SCOTUS takes the DIG route to capital habeas case

Emily As reported here at SCOTUSblog, the Supreme Court this morning dismissed Bell v. Kelly, a capital habeas case heard just last week, as “improvidently granted.”  Kent at C&C provides this helpful explanation:

Sometimes "improvidently granted" is a term of art, but this time it is literally true.  They took a case that does not present the issue the petitioner claimed it presents.  As noted here, the premise of the question presented -- that the state court refused to consider evidence -- is false, and counsel for petitioner admitted as much in oral argument.  As discussed here, the case could have been used to resolve some important issues nonetheless, but the Court decided to simply dump it.

This DIG of a capital habeas case provides more support for the claims I put forward in my recent "Capital Waste" article.  At the start of this article, I make these introductory assertions:

I have concluded that, at least in the arena of criminal justice, the Supreme Court has recently done a poor job setting its own agenda and its failings have had a negative impact on state and federal legal systems.  Specifically, the Supreme Court has become caught up in what I call a “culture of death:” the Court devotes extraordinarily too much of its scarce time and energy to reviewing death penalty cases and adjudicating the claims of death row defendants.

Bell v.
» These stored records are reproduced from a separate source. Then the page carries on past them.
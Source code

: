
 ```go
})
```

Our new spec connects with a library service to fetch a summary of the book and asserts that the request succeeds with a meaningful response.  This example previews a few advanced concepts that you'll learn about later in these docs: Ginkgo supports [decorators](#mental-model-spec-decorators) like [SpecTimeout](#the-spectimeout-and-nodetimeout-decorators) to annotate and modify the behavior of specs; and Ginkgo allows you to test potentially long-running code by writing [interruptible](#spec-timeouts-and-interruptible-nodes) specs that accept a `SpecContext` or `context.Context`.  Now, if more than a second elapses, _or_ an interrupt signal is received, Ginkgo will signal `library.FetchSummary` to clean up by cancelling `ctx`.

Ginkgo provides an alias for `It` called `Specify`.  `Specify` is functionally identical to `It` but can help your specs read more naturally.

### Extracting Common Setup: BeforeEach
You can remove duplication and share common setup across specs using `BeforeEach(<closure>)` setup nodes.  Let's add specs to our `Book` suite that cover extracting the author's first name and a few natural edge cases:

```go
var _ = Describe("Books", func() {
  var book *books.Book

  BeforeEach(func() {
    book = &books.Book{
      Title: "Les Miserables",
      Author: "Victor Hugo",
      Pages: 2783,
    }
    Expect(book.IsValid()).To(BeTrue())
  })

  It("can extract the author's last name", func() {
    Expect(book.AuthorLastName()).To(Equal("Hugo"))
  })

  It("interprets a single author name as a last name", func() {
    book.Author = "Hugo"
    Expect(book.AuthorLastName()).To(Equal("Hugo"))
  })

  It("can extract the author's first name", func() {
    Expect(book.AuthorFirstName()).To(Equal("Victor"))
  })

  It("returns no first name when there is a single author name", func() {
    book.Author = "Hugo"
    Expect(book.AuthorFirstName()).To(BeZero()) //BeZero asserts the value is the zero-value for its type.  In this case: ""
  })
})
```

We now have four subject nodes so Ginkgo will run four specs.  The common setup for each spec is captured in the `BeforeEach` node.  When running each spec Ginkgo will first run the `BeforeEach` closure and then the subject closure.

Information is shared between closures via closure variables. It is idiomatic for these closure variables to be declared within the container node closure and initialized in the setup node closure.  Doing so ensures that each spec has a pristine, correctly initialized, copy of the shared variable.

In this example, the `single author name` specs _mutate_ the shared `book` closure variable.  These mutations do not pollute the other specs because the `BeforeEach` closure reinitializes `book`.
Kelly proved to be such a capital dog the Justices did not even bother to adjudicate the death row defendant's claims.  Rather, after deciding to take the case up, and having the parties and many amici write lengthy (and costly) briefs, and having everyone gear up for and conduct oral argument, the Justices decided they should just pull an Emily Litella and say "Nevermind."  Though I never mind being reminded of one of the late, great Gilda Radner's terrific SNL characters, I do very much mind my federal tax dollars going to this kind of capital waste of time and energy.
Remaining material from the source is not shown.